We haven't met yet, but your husband has told me a lot about you:). I'm a stay-at-home, homeschooling mom of three.
It sounds like we have even more in common! My last two babies were also born at home. In fact, today marks three years since my first homebirth.
Maybe it is because of my less-than-conventional parenting choices, but I find myself being asked for mothering advice all the time. I don't really feel that qualified--I make a million mothering mistakes every day, but I find that most mothers don't trust their own God-given abilities. They need someone to tell them, "You're doing a great job. Seriously, you are."
You talk about parenting with intention. I've never heard that phrase before, but it sounds like what we strive for here, too. I don't think it is being a perfect parent that makes you qualified to talk. If that were the case, we'd all have to shut-up! As a mentor of mine once said, sharing the truth is about one beggar telling another beggar where to find bread.
Kevin Miller (48Days.NET Host) said:Who are you to teach/lead parents? Well, mom of 6 kids that you've birthed...the last two at home. Homeschooler, dance teacher, everyone comments on how well behaved and amazing your kids are, they all love on and take care of eachother, you look like a college girl who hasn't had even one kid...you have been made and positioned to teach others...
Teri Miller said:Completely grateful, proud, & blessed to tell that my husband is a business-owner, entrepreneur, free agent - and that I can focus on being a mom. But to share that I dream of (and am passionate about) teaching/leading others in parenting...nope, I'm fearful. Seems kinda pompous or something, and I feel embarrassed - like, "who am I to be an authority on parenting???" And yet - authority or not - I feel so doggone convicted about parenting with intention, and so want to spread that passion to others! In time, in time...
I had a guy...actually a friend who I do appreciate, refer to 'self-employed' people laughingly as 'voluntarily un-employed.' Not too many months later he was cringing when his employer laid off 300 people and he barely made the cut. He got to keep his job where he makes 1/4 what I'll make this year, commutes 45 minutes one way to work everyday, gets his little 2-weeks of vacation, works on someone else's agenda, sits in a cubicle (literally) amongst about 40 others...
Obviously I'm quite prideful of what I do.

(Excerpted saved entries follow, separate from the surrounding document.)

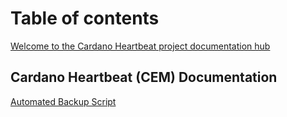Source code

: # Table of contents

[Welcome to the Cardano Heartbeat project documentation hub](README.md)



## Cardano Heartbeat (CEM) Documentation

[Automated Backup Script](docs/backup.md)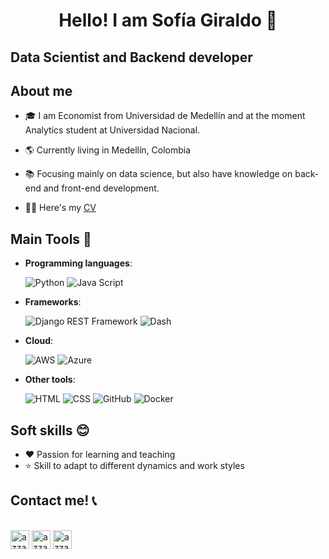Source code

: <h1 align="center">Hello! I am Sofía Giraldo 👋</h1>

<h2 align="left">Data Scientist and Backend developer</h2>


## About me

- 🎓 I am Economist from Universidad de Medellín and at the moment Analytics student at Universidad Nacional.

- 🌎 Currently living in Medellín, Colombia

- 📚 Focusing mainly on data science, but also have knowledge on back-end and front-end development.

- 👨‍💻 Here's my [CV](https://github.com/ysgiraldo/ysgiraldo/blob/main/CV-Sofia-Giraldo.pdf)


## Main Tools 🧰

- **Programming languages**:

    ![Python](https://img.shields.io/badge/Python-3776AB?style=for-the-badge&logo=python&logoColor=white)
    ![Java Script](https://img.shields.io/badge/JavaScript-F7DF1E?style=for-the-badge&logo=javascript&logoColor=black)

- **Frameworks**:

    ![Django REST Framework](https://img.shields.io/badge/Django-092E20?style=for-the-badge&logo=django&logoColor=white)
    ![Dash](https://img.shields.io/badge/Dash-0080FF?style=for-the-badge&logo=dash&logoColor=white)

- **Cloud**:

    ![AWS](https://img.shields.io/badge/AWS-232F3E?style=for-the-badge&logo=amazon-aws&logoColor=white&labelColor=101010)
    ![Azure](https://img.shields.io/badge/Azure-0089D6?style=for-the-badge&logo=microsoft-azure&logoColor=white)

- **Other tools**:

  ![HTML](https://img.shields.io/badge/HTML-E34F26?style=for-the-badge&logo=html5&logoColor=white)
  ![CSS](https://img.shields.io/badge/CSS-1572B6?style=for-the-badge&logo=css3&logoColor=white)
  ![GitHub](https://img.shields.io/badge/GitHub-100000?style=for-the-badge&logo=github&logoColor=white)
  ![Docker](https://img.shields.io/badge/Docker-2496ED?style=for-the-badge&logo=docker&logoColor=white)

## Soft skills 😊

- ❤️ Passion for learning and teaching
- ⭐ Skill to adapt to different dynamics and work styles

## Contact me! 📞

<p align="left">
      <br/>
      <a href="https://www.linkedin.com/in/yackelin-sof%C3%ADa-giraldo-casta%C3%B1o/" target="blank"><img align="center"
         src="https://img.shields.io/badge/linkedin-%231DA1F2.svg?style=for-the-badge&logo=linkedin&logoColor=white"
         alt="azzar" height="30"/></a>
      <a href="mailto:giraldosofia481@gmail.com" target="blank"><img align="center"
         src="https://img.shields.io/badge/gmail-EA4335.svg?style=for-the-badge&logo=gmail&logoColor=white"
         alt="azzar" height="30"/></a>
      <a href="https://twitter.com/SofiaGiraldoC" target="blank"><img align="center"
         src="https://img.shields.io/badge/Twitter-1DA1F2?style=for-the-badge&logo=twitter&logoColor=white"
         alt="azzar" height="30"/></a>
</p>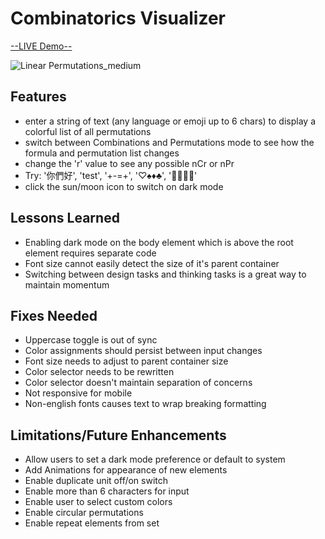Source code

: # Combinatorics Visualizer

[--LIVE Demo--](https://rennacarver.github.io/Combinatorics-Visualizer/)

![Linear Permutations_medium](https://github.com/user-attachments/assets/eee1e92c-8824-4836-8ad0-2653aee079cd)

## Features
 - enter a string of text (any language or emoji up to 6 chars) to display a colorful list of all permutations
 - switch between Combinations and Permutations mode to see how the formula and permutation list changes
 - change the 'r' value to see any possible nCr or nPr
 - Try: '你們好', 'test', '+-=+', '♡♠♦♣', '🪻🌾🌷🌻'
 - click the sun/moon icon to switch on dark mode

## Lessons Learned
 - Enabling dark mode on the body element which is above the root element requires separate code
 - Font size cannot easily detect the size of it's parent container
 - Switching between design tasks and thinking tasks is a great way to maintain momentum

## Fixes Needed
 - Uppercase toggle is out of sync
 - Color assignments should persist between input changes
 - Font size needs to adjust to parent container size
 - Color selector needs to be rewritten
 - Color selector doesn't maintain separation of concerns
 - Not responsive for mobile
 - Non-english fonts causes text to wrap breaking formatting

## Limitations/Future Enhancements
 - Allow users to set a dark mode preference or default to system
 - Add Animations for appearance of new elements
 - Enable duplicate unit off/on switch
 - Enable more than 6 characters for input
 - Enable user to select custom colors
 - Enable circular permutations
 - Enable repeat elements from set
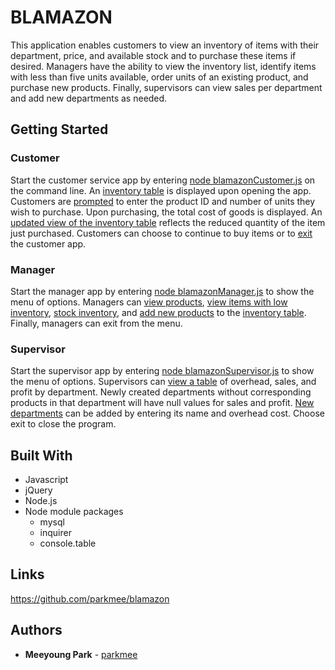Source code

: # BLAMAZON
This application enables customers to view an inventory of items with their department, price, and available stock and to purchase these items if desired. Managers have the ability to view the inventory list, identify items with less than five units available, order units of an existing product, and purchase new products. Finally, supervisors can view sales per department and add new departments as needed.

## Getting Started

### Customer
Start the customer service app by entering [node blamazonCustomer.js](assets/images/customerStart.PNG) on the command line. An [inventory table](assets/images/customerInventory.PNG) is displayed upon opening the app. Customers are [prompted](assets/images/customerPurchase.PNG) to enter the product ID and number of units they wish to purchase. Upon purchasing, the total cost of goods is displayed. An [updated view of the inventory table](assets/images/customerInventoryUpdate.PNG) reflects the reduced quantity of the item just purchased. Customers can choose to continue to buy items or to [exit](assets/images/customerExit.PNG) the customer app.

### Manager

Start the manager app by entering [node blamazonManager.js](assets/images/managerStart.PNG) to show the menu of options. Managers can
[view products](assets/images/managerView.PNG), 
[view items with low inventory](assets/images/managerLowInventory.PNG), [stock inventory](assets/images/managerStock.PNG), and [add new products](assets/images/managerAddNewProduct.PNG) to the [inventory table](assets/images/managerUpdatedInventory.PNG). Finally, managers can exit from the menu.

### Supervisor
Start the supervisor app by entering [node blamazonSupervisor.js](assets/imagessupervisorStart.PNG) to show the menu of options. Supervisors can [view a table](assets/images/supervisorSales.PNG) of overhead, sales, and profit by department. Newly created departments without corresponding products in that department will have null values for sales and profit. [New departments](assets/images/supervisorNewDept.PNG) can be added by entering its name and overhead cost. Choose exit to close the program.

## Built With

* Javascript
* jQuery
* Node.js
* Node module packages
    * mysql
    * inquirer
    * console.table

## Links

https://github.com/parkmee/blamazon

## Authors

* **Meeyoung Park** - [parkmee](https://github.com/parkmee)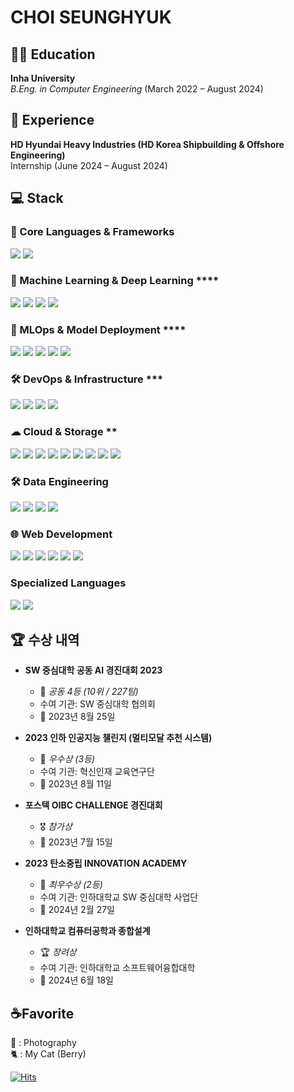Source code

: <!--
**ColdTbrew/ColdTbrew** is a ✨ _special_ ✨ repository because its `README.md` (this file) appears on your GitHub profile.

Here are some ideas to get you started:

- 🔭 I’m currently working on ...
- 🌱 I’m currently learning ...
- 👯 I’m looking to collaborate on ...
- 🤔 I’m looking for help with ...
- 💬 Ask me about ...
- 📫 How to reach me: ...
- 😄 Pronouns: ...
- ⚡ Fun fact: ...
-->
# CHOI SEUNGHYUK

## 👨‍🎓 Education
**Inha University**  
*B.Eng. in Computer Engineering* (March 2022 – August 2024)  

## 💼 Experience
**HD Hyundai Heavy Industries (HD Korea Shipbuilding & Offshore Engineering)**  
Internship (June 2024 – August 2024)  

## 💻 Stack

### 🚀 Core Languages & Frameworks
<div>
<img src="https://img.shields.io/badge/Python-3776AB?style=flat-square&logo=python&logoColor=white">
<img src="https://img.shields.io/badge/C++-00599C?style=flat-square&logo=c%2B%2B&logoColor=white">
</div>

### 🧠 Machine Learning & Deep Learning ****
<div>
<img src="https://img.shields.io/badge/PyTorch-%23EE4C2C.svg?style=flat-square&logo=PyTorch&logoColor=white">
<img src="https://img.shields.io/badge/Keras-%23D00000.svg?style=flat-square&logo=Keras&logoColor=white">
<img src="https://img.shields.io/badge/TensorFlow-%23FF6F00.svg?style=flat-square&logo=TensorFlow&logoColor=white">
<img src="https://img.shields.io/badge/scikit--learn-%23F7931E.svg?&style=flat-square&logo=scikit-learn&logoColor=white" />
</div>

### 🔧 MLOps & Model Deployment ****
<div>
<img src="https://img.shields.io/badge/MLflow-%230077C8.svg?&style=flat-square&logo=mlflow&logoColor=white" />
<img src="https://img.shields.io/badge/DVC-%230C4A6E.svg?&style=flat-square&logo=dataversioncontrol&logoColor=white" />
<img src="https://img.shields.io/badge/Dagshub-%23008DE4.svg?&style=flat-square&logo=dagshub&logoColor=white" />
<img src="https://img.shields.io/badge/Apache%20Airflow-%23F7931E.svg?&style=flat-square&logo=apacheairflow&logoColor=white" />
<img src="https://img.shields.io/badge/FastAPI-%23009688.svg?&style=flat-square&logo=fastapi&logoColor=white" />
</div>

### 🛠 DevOps & Infrastructure ***
<div>
<img src="https://img.shields.io/badge/Docker-%230081CB.svg?&style=flat-square&logo=docker&logoColor=white" />
<img src="https://img.shields.io/badge/Kubernetes-%23326CE5.svg?&style=flat-square&logo=kubernetes&logoColor=white" />
<img src="https://img.shields.io/badge/GitHub%20Actions-%232088FF.svg?&style=flat-square&logo=githubactions&logoColor=white" />
<img src="https://img.shields.io/badge/Linux-FCC624?style=flat-square&logo=linux&logoColor=black">
</div>

### ☁ Cloud & Storage **
<div>
<img src="https://img.shields.io/badge/AWS-%23FF9900.svg?&style=flat-square&logo=amazonaws&logoColor=white" />
<img src="https://img.shields.io/badge/AWS%20EC2-%23FF9900.svg?&style=flat-square&logo=amazonec2&logoColor=white" />
<img src="https://img.shields.io/badge/AWS%20S3-%23FF9900.svg?&style=flat-square&logo=amazons3&logoColor=white" />
<img src="https://img.shields.io/badge/AWS%20EKS-%23FF9900.svg?&style=flat-square&logo=amazonaws&logoColor=white" />
<img src="https://img.shields.io/badge/AWS%20Lambda-%23FF9900.svg?&style=flat-square&logo=awslambda&logoColor=white" />
<img src="https://img.shields.io/badge/AWS%20SageMaker-%23FF9900.svg?&style=flat-square&logo=amazonsagemaker&logoColor=white" />
<img src="https://img.shields.io/badge/Azure-%230072C6.svg?&style=flat-square&logo=microsoftazure&logoColor=white" />
<img src="https://img.shields.io/badge/Azure%20ML-%230072C6.svg?&style=flat-square&logo=azuremachinelearning&logoColor=white" />
<img src="https://img.shields.io/badge/Azure%20Blob%20Storage-%230072C6.svg?&style=flat-square&logo=microsoftazure&logoColor=white" />
</div>

### 🛠 Data Engineering
<div>
<img src="https://img.shields.io/badge/Apache%20Kafka-%23023131.svg?&style=flat-square&logo=apachekafka&logoColor=white" />
<img src="https://img.shields.io/badge/Apache%20Spark-%23E25A1C.svg?&style=flat-square&logo=apachespark&logoColor=white" />
<img src="https://img.shields.io/badge/AWS%20Glue-%23FF9900.svg?&style=flat-square&logo=amazonaws&logoColor=white" />
<img src="https://img.shields.io/badge/AWS%20Kinesis-%23FF9900.svg?&style=flat-square&logo=amazonkinesis&logoColor=white" />
</div>

### 🌐 Web Development
<div>
<img src="https://img.shields.io/badge/HTML5-E34F26?style=flat-square&logo=html5&logoColor=white">
<img src="https://img.shields.io/badge/CSS-1572B6?style=flat-square&logo=css3&logoColor=white">
<img src="https://img.shields.io/badge/JavaScript-F7DF1E?style=flat-square&logo=javascript&logoColor=black">
<img src="https://img.shields.io/badge/Node.js-339933?style=flat-square&logo=Node.js&logoColor=white">
<img src="https://img.shields.io/badge/Flask-000000?style=flat-square&logo=flask&logoColor=white">
<img src="https://img.shields.io/badge/MySQL-4479A1?style=flat-square&logo=mysql&logoColor=white">
</div>

### Specialized Languages
<div>
<img src="https://img.shields.io/badge/c++-00599C?style=flat-square&logo=c%2B%2B&logoColor=white">
<img src="https://img.shields.io/badge/python-3776AB?style=flat-square&logo=python&logoColor=white">
</div>

## 🏆 수상 내역

- **SW 중심대학 공동 AI 경진대회 2023**  
  - 🏅 *공동 4등 (10위 / 227팀)*  
  - 수여 기관: SW 중심대학 협의회  
  - 📅 2023년 8월 25일  

- **2023 인하 인공지능 챌린지 (멀티모달 추천 시스템)**  
  - 🥈 *우수상 (3등)*  
  - 수여 기관: 혁신인재 교육연구단  
  - 📅 2023년 8월 11일  

- **포스텍 OIBC CHALLENGE 경진대회**  
  - 🎖 *참가상*  
  - 📅 2023년 7월 15일  

- **2023 탄소중립 INNOVATION ACADEMY**  
  - 🥈 *최우수상 (2등)*  
  - 수여 기관: 인하대학교 SW 중심대학 사업단  
  - 📅 2024년 2월 27일  

- **인하대학교 컴퓨터공학과 종합설계**  
  - 🏆 *장려상*  
  - 수여 기관: 인하대학교 소프트웨어융합대학  
  - 📅 2024년 6월 18일  

## ☕️Favorite 
📸 : Photography  
🐈 : My Cat (Berry)  

[![Hits](https://hits.seeyoufarm.com/api/count/incr/badge.svg?url=https%3A%2F%2Fgithub.com%2FColdTbrew%2Fhit-counter&count_bg=%2379C83D&title_bg=%23555555&icon=&icon_color=%23E7E7E7&title=hits&edge_flat=false)](https://hits.seeyoufarm.com)
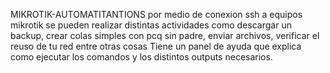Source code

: MIKROTIK-AUTOMATITANTIONS
por medio de conexion ssh a equipos mikrotik se pueden realizar distintas actividades como descargar un backup, crear colas simples con pcq sin padre, enviar archivos, verificar el reuso de tu red entre otras cosas
Tiene un panel de ayuda que explica como ejecutar los comandos y los distintos outputs necesarios.
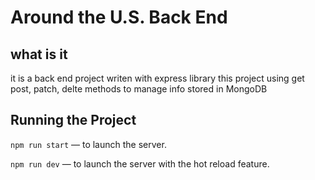 # Around the U.S. Back End  
  
## what is it

it is a back end project
writen with express library
this project using get post, patch, delte methods to manage info stored in MongoDB
  
 
  
## Running the Project  
  
`npm run start` — to launch the server.  
  
`npm run dev` — to launch the server with the hot reload feature.  



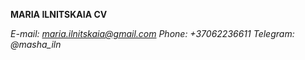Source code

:**MARIA ILNITSKAIA CV**

*E-mail: maria.ilnitskaia@gmail.com*
*Phone: +37062236611*
*Telegram: @masha_iln*



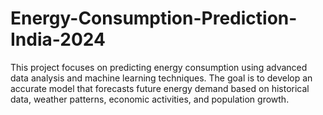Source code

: # Energy-Consumption-Prediction-India-2024
This project focuses on predicting energy consumption using advanced data analysis and machine learning techniques. The goal is to develop an accurate model that forecasts future energy demand based on historical data, weather patterns, economic activities, and population growth.
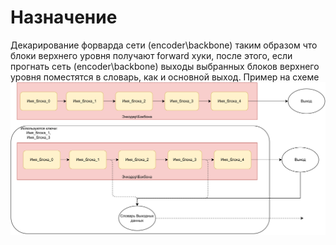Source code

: # Назначение
Декарирование форварда сети (encoder\backbone) таким образом что блоки верхнего уровня получают forward хуки, после этого, если прогнать сеть (encoder\backbone) выходы выбранных блоков верхнего уровня поместятся в словарь, как и основной выход.
Пример на схеме
![Scheme](./catch_scheme.svg)

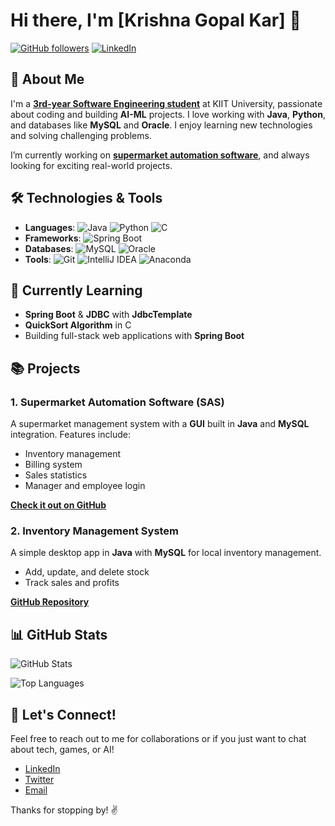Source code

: # Hi there, I'm [Krishna Gopal Kar] 👋

[![GitHub followers](https://img.shields.io/github/followers/username?label=Follow&style=social)](https://github.com/username) [![LinkedIn](https://img.shields.io/badge/LinkedIn-Connect-blue?style=social&logo=linkedin)](https://www.linkedin.com/in/your-profile)

## 🚀 About Me

I'm a **[3rd-year Software Engineering student](https://kiit.ac.in)** at KIIT University, passionate about coding and building **AI-ML** projects. I love working with **Java**, **Python**, and databases like **MySQL** and **Oracle**. I enjoy learning new technologies and solving challenging problems.

I’m currently working on [**supermarket automation software**](#-projects), and always looking for exciting real-world projects.

## 🛠️ Technologies & Tools

- **Languages**: ![Java](https://img.shields.io/badge/-Java-orange?logo=java&logoColor=white) ![Python](https://img.shields.io/badge/-Python-blue?logo=python&logoColor=white) ![C](https://img.shields.io/badge/-C-00599C?logo=c)
- **Frameworks**: ![Spring Boot](https://img.shields.io/badge/-Spring%20Boot-green?logo=spring-boot&logoColor=white)
- **Databases**: ![MySQL](https://img.shields.io/badge/-MySQL-4479A1?logo=mysql&logoColor=white) ![Oracle](https://img.shields.io/badge/-Oracle-F80000?logo=oracle&logoColor=white)
- **Tools**: ![Git](https://img.shields.io/badge/-Git-F05032?logo=git&logoColor=white) ![IntelliJ IDEA](https://img.shields.io/badge/-IntelliJ%20IDEA-000000?logo=intellij-idea) ![Anaconda](https://img.shields.io/badge/-Anaconda-44A833?logo=anaconda&logoColor=white)

## 🔧 Currently Learning

- **Spring Boot** & **JDBC** with **JdbcTemplate**
- **QuickSort Algorithm** in C
- Building full-stack web applications with **Spring Boot**

## 📚 Projects

### 1. **Supermarket Automation Software (SAS)** 
A supermarket management system with a **GUI** built in **Java** and **MySQL** integration. Features include:
- Inventory management
- Billing system
- Sales statistics
- Manager and employee login

[**Check it out on GitHub**](https://github.com/username/supermarket-automation) 

### 2. **Inventory Management System**
A simple desktop app in **Java** with **MySQL** for local inventory management.
- Add, update, and delete stock
- Track sales and profits

[**GitHub Repository**](https://github.com/username/inventory-management)

## 📊 GitHub Stats

![GitHub Stats](https://github-readme-stats.vercel.app/api?username=username&show_icons=true&theme=radical)

![Top Languages](https://github-readme-stats.vercel.app/api/top-langs/?username=username&layout=compact&theme=radical)

## 💬 Let's Connect!

Feel free to reach out to me for collaborations or if you just want to chat about tech, games, or AI!

- [LinkedIn](https://www.linkedin.com/in/your-profile)
- [Twitter](https://twitter.com/yourprofile)
- [Email](mailto:your-email@example.com)

Thanks for stopping by! ✌️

One thing that helps with all this, is having a clearly defined offering...your NICHE. Be able to easily state what you do, and point folks to a website that showcases your business and has testimonies.
Good question Kevin, and her's my feedback. When I'm with a group, I use to feel not ready to spill it out until I had everything together. This comes from tough lessons learned in the past when I did fail a business, and appeared to everyone as a failure. That was really odd for a moment there. I had talked it up throughout the whole process, and said yeah I'm going to do this, and yeah I'm going to that.
I tried to elicit the help of friends and family (which turned out to be a bad idea). So people starting looking at me as this successful entrepreneur (with no contracts signed), and then Wham!
So since then I've been very careful about letting the cat of the bag to early. But when is the right time?
I'm starting to think its when I have everything together and I'm ready to promote I'll first start singing to the target market, and then move to the social groups for some leverage. And then friends, and finally the extended family.
I can't keep secrets from my immediate family, it just doesn't work. I don't think I have a very good poker face!
But outside of that, I feel the people who are going to be the most resistant to my endeavors are the people that love me most. So I tell them last. Does that make sense, or sound backwards?